Epiglottitis in Canada: A Multiregional Review

Epiglottitis is an acute, life threatening infection usually caused by Haemophilus influenzae type b. Although antibiotic therapy is an important part of management, the optimal route and duration is unknown. A multicentre retrospective review of 305 children with epiglottitis was carried out in order to relate antibiotic therapy to hospital course and outcome, as well as to examine regional variation in patient demographics, clinical presentation and course of disease. A standardized form was used to extract data from hospital records.
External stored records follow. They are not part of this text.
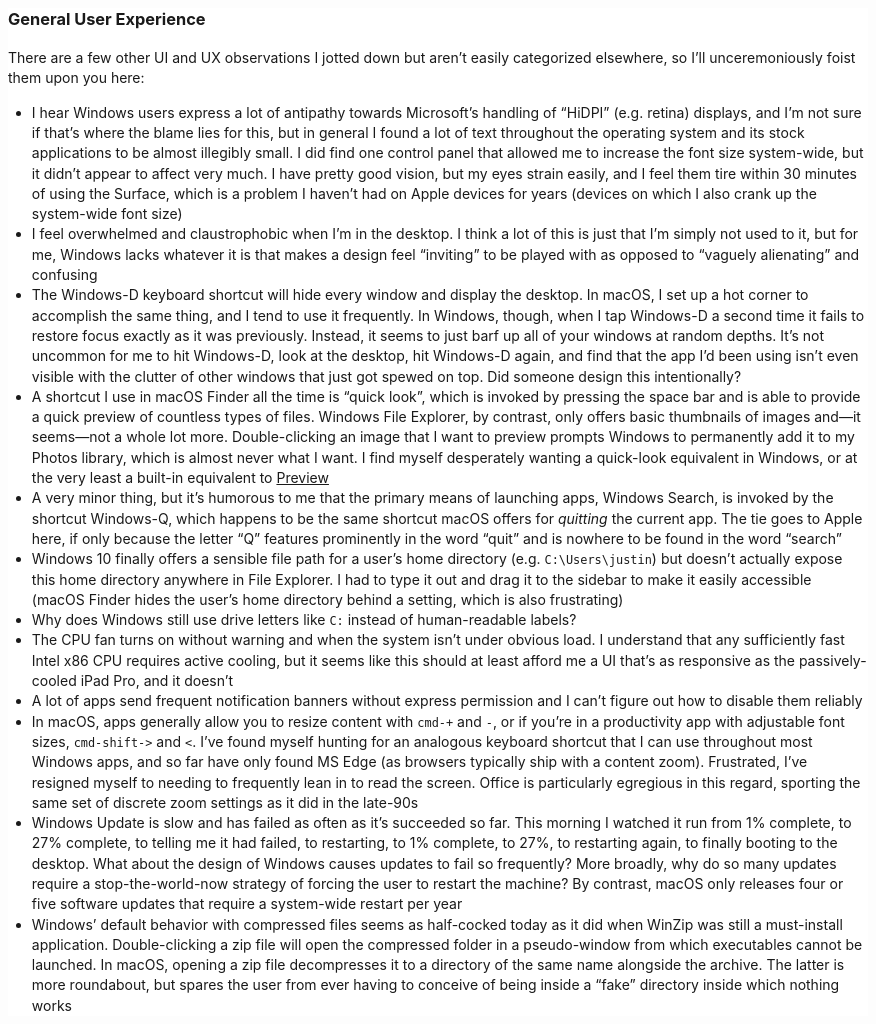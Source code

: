### General User Experience

There are a few other UI and UX observations I jotted down but aren’t easily categorized elsewhere, so I’ll unceremoniously foist them upon you here:

*   I hear Windows users express a lot of antipathy towards Microsoft’s handling of “HiDPI” (e.g. retina) displays, and I’m not sure if that’s where the blame lies for this, but in general I found a lot of text throughout the operating system and its stock applications to be almost illegibly small. I did find one control panel that allowed me to increase the font size system-wide, but it didn’t appear to affect very much. I have pretty good vision, but my eyes strain easily, and I feel them tire within 30 minutes of using the Surface, which is a problem I haven’t had on Apple devices for years (devices on which I also crank up the system-wide font size)
*   I feel overwhelmed and claustrophobic when I’m in the desktop. I think a lot of this is just that I’m simply not used to it, but for me, Windows lacks whatever it is that makes a design feel “inviting” to be played with as opposed to “vaguely alienating” and confusing
*   The Windows-D keyboard shortcut will hide every window and display the desktop. In macOS, I set up a hot corner to accomplish the same thing, and I tend to use it frequently. In Windows, though, when I tap Windows-D a second time it fails to restore focus exactly as it was previously. Instead, it seems to just barf up all of your windows at random depths. It’s not uncommon for me to hit Windows-D, look at the desktop, hit Windows-D again, and find that the app I’d been using isn’t even visible with the clutter of other windows that just got spewed on top. Did someone design this intentionally?
*   A shortcut I use in macOS Finder all the time is “quick look”, which is invoked by pressing the space bar and is able to provide a quick preview of countless types of files. Windows File Explorer, by contrast, only offers basic thumbnails of images and—it seems—not a whole lot more. Double-clicking an image that I want to preview prompts Windows to permanently add it to my Photos library, which is almost never what I want. I find myself desperately wanting a quick-look equivalent in Windows, or at the very least a built-in equivalent to [Preview](https://en.wikipedia.org/wiki/Preview_%28macOS%29)
*   A very minor thing, but it’s humorous to me that the primary means of launching apps, Windows Search, is invoked by the shortcut Windows-Q, which happens to be the same shortcut macOS offers for _quitting_ the current app. The tie goes to Apple here, if only because the letter “Q” features prominently in the word “quit” and is nowhere to be found in the word “search”
*   Windows 10 finally offers a sensible file path for a user’s home directory (e.g. `C:\Users\justin`) but doesn’t actually expose this home directory anywhere in File Explorer. I had to type it out and drag it to the sidebar to make it easily accessible (macOS Finder hides the user’s home directory behind a setting, which is also frustrating)
*   Why does Windows still use drive letters like `C:` instead of human-readable labels?
*   The CPU fan turns on without warning and when the system isn’t under obvious load. I understand that any sufficiently fast Intel x86 CPU requires active cooling, but it seems like this should at least afford me a UI that’s as responsive as the passively-cooled iPad Pro, and it doesn’t
*   A lot of apps send frequent notification banners without express permission and I can’t figure out how to disable them reliably
*   In macOS, apps generally allow you to resize content with `cmd-+` and `-`, or if you’re in a productivity app with adjustable font sizes, `cmd-shift->` and `<`. I’ve found myself hunting for an analogous keyboard shortcut that I can use throughout most Windows apps, and so far have only found MS Edge (as browsers typically ship with a content zoom). Frustrated, I’ve resigned myself to needing to frequently lean in to read the screen. Office is particularly egregious in this regard, sporting the same set of discrete zoom settings as it did in the late-90s
*   Windows Update is slow and has failed as often as it’s succeeded so far. This morning I watched it run from 1% complete, to 27% complete, to telling me it had failed, to restarting, to 1% complete, to 27%, to restarting again, to finally booting to the desktop. What about the design of Windows causes updates to fail so frequently? More broadly, why do so many updates require a stop-the-world-now strategy of forcing the user to restart the machine? By contrast, macOS only releases four or five software updates that require a system-wide restart per year
*   Windows’ default behavior with compressed files seems as half-cocked today as it did when WinZip was still a must-install application. Double-clicking a zip file will open the compressed folder in a pseudo-window from which executables cannot be launched. In macOS, opening a zip file decompresses it to a directory of the same name alongside the archive. The latter is more roundabout, but spares the user from ever having to conceive of being inside a “fake” directory inside which nothing works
Although management varied significantly among the six centres in terms of mean duration of intubation (46 to 81 h), intravenous antibiotic therapy (3.8 to 5.7 days) and hospital stay (5.3 to 8.4 days), there were no significant centre-related differences in epidemiology, clinical course or outcome of epiglottitis. An extraepiglottic focus of infection was present in 15% of patients and included three with septic arthritis and one with meningitis. The duration of fever in hospital and maximum recorded temperature in hospital were significantly greater for children with extraepiglottic infection compared to those with epiglottitis alone. The data presented in this review suggest that most children with epiglottitis have an uncomplicated course and respond rapidly to antimicrobial therapy following airway securement. A short period of intravenous and oral antibiotic therapy is likely adequate for most children with epiglottitis. A well designed multicentre prospective trial is still needed to determine the optimal duration of antibiotic therapy.